The account given by Edelsy was very complete with regard to the therapeutic procedures and the extent of computerization, which were both useful and challenging, and he called attention to avoiding waste as a principle of hospital procedures in a highly developed country. As a point of interest: There are no fundamental differences in the training of intensive care workers in Cuba and in Andorra. But there are differences regarding how intensive care units are set up. In Andorra, the ICU patients are separated from the rest of the patients as opposed to in Cuba where patients in need of intensive care receive that in the same sections of the hospital that others receive their care. He noted that in Cuba this makes intensive care both more complicated and more expensive.

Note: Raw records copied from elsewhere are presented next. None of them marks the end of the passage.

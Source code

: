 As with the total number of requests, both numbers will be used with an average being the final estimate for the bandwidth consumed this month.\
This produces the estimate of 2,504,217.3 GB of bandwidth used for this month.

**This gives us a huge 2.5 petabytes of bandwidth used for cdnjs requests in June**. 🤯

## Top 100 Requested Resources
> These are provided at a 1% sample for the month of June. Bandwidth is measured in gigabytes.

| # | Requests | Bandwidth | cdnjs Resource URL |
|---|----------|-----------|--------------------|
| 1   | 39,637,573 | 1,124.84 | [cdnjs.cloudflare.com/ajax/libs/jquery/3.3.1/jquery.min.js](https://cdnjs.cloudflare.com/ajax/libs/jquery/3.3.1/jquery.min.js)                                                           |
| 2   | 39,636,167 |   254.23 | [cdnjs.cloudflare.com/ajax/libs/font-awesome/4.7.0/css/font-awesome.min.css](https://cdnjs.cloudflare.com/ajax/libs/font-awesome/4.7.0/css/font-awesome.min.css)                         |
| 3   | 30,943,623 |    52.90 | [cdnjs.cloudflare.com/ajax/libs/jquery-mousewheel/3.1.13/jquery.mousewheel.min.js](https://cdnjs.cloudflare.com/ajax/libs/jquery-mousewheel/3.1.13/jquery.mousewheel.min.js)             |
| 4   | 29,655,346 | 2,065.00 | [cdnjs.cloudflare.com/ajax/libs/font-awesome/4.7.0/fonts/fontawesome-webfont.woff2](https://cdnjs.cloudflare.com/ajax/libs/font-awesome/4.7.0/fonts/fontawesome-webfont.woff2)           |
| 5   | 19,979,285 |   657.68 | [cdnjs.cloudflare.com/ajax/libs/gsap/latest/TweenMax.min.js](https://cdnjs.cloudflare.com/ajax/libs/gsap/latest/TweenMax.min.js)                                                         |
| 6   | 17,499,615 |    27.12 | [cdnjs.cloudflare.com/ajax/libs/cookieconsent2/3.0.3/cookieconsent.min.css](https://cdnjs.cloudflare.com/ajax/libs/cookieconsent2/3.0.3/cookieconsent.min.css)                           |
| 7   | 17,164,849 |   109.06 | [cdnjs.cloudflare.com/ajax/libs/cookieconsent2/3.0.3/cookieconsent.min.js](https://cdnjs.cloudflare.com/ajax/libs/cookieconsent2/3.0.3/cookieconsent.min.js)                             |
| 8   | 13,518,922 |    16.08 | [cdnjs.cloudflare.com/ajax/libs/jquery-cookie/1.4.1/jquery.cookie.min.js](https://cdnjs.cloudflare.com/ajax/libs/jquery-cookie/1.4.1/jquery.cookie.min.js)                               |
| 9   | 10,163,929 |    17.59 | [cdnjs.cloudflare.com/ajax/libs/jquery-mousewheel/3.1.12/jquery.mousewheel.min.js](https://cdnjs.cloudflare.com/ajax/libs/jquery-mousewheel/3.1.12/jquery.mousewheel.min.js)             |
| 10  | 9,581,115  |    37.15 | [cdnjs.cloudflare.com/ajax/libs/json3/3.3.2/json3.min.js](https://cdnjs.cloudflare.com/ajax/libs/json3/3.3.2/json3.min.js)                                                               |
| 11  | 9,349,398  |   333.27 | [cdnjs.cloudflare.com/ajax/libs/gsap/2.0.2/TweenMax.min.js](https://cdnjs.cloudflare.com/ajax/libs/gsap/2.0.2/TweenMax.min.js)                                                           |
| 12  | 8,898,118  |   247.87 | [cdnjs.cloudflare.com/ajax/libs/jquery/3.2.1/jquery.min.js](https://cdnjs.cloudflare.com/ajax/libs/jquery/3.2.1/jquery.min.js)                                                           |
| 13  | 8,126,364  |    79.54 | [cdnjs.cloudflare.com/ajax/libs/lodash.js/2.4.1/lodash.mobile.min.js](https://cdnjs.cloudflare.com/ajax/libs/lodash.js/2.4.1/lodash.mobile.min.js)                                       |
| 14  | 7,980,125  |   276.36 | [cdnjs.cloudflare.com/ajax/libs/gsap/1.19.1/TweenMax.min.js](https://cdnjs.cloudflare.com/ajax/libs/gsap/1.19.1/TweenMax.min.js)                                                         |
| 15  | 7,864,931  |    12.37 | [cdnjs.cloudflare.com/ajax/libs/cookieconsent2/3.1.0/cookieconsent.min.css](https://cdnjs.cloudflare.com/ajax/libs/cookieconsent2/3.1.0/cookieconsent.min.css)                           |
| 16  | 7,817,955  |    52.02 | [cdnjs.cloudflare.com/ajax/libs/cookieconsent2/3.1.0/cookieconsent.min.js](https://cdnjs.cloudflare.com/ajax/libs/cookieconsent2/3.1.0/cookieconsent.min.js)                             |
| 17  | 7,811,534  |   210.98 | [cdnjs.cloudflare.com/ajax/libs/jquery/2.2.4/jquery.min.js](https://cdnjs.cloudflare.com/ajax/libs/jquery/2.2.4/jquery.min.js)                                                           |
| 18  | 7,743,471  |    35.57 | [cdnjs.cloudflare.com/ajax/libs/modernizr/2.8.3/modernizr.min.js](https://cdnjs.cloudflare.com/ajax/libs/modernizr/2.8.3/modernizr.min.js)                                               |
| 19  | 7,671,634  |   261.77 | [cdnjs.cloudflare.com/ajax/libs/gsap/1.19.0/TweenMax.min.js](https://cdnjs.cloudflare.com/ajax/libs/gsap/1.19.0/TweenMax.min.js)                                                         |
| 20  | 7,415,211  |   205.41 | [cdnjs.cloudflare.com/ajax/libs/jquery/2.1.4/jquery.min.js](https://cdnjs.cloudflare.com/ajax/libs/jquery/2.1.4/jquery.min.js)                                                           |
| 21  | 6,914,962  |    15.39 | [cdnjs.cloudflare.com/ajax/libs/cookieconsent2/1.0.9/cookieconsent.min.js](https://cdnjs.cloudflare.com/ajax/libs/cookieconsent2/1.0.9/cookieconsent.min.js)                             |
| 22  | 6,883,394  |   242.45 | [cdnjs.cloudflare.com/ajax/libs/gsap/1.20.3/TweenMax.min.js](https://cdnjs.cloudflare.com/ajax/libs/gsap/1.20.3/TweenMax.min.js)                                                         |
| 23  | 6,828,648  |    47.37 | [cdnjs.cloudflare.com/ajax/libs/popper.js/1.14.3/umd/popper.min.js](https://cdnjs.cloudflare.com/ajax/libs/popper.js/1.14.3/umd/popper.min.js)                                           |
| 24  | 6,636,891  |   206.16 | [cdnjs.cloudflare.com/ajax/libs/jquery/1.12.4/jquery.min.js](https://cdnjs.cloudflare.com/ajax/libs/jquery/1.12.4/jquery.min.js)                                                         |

Leidisbet Lopez Cantero, a nurse from Camagüey, followed. She was the flag-bearer who couldn’t hold back her tears when she got off the airplane that brought her to Havana and saw her mother and son speaking of her in the welcoming video; she was the nursing coordinator of the Brigade in this her first international mission. She summed up her experience with two thoughts: on arrival, the nursing personnel of Andorra were ahead of us only in their level of computer use and in seven days we learned to manage that system. We arrived in Andorra in a complex situation, and when we left, Andorra was free of COVID.

Dr. Elso González Mendoza, from Las Tunas Province, who had previously been in the fight against Ebola in Sierra Leone and had been part of a medical mission in Bolivia until the military coup that overthrew Evo, added interesting experiences from his care for geriatric patients, including the use of subcutaneous rehydration. In Andorra, they proved the usefulness of these methods in ill patients over 100 years of age and with other associated pathology.

Dr. Michael Cabrera Laza, head of the group of five distinguished consultants in Nicaragua, was deeply moved, he said, as he spoke of traveling through all 17 regions of Nicaragua, and finding in absolutely all of them the marks left by some Cuban doctor or teacher or the presence of some community leader trained in Cuba. “And in every action that we carried out, Fidel was there,” he said.

Last to speak were the nurses Francisco González Prada of Sancti Spiritus, Liliana Martínez of Holguín, and Aldo Moreira of Camagüey, who were all part of the Antigua and Barbuda brigade which was mostly composed of nursing personnel.  They testified about their own feelings when they saw the positive changes in how their patients felt when they found out they were being cared for by Cubans. “I didn’t make a mistake; I am right where I should be,” Carlos recalls saying to himself when he witnessed this confidence.  And he topped it off by affirming, “We are where we bring the most honor to our country. A good son is always where his mother needs him.”

Cuban doctors. Médicos cubanos. Foto: Estudios Revolución.

Díaz-Canel responded to their words with his usual simplicity, “We don’t want to delay you anymore. It is an honor that you have shared the first few hours of this week with us.” And he added, “We go out into the world with goodwill and solidarity. We deliver a large amount of something that almost no one gives generously: love and solidarity. But I want to make clear that we have also learned a lot.” And he said that Intensive Care Unit procedures will be studied and reformulated, along with continuing and increasing advances in computerization of hospitals. “Love is the key to what you have achieved. The other contribution is ideological: defense of the Revolution and its continuity.”

“You have given a magnificent answer, crushing all the spite and malice of the Trump government’s sick attempts to denigrate and attack the work of our medical brigades and to cast doubt on the training and professionalism of our health personnel. They have gone so far as to accuse us of human trafficking when what Cuban medicine is noted for is dignifying human life.”

With a repeated message of gratitude, admiration, and respect for what they have accomplished, for “saving lives and lifting up values,” the president of Cuba and those who accompanied him to La Pradera said farewell to the health brigade collaborators, but not without advising them, “Hold onto your hearts; now you will truly receive a strong welcome.”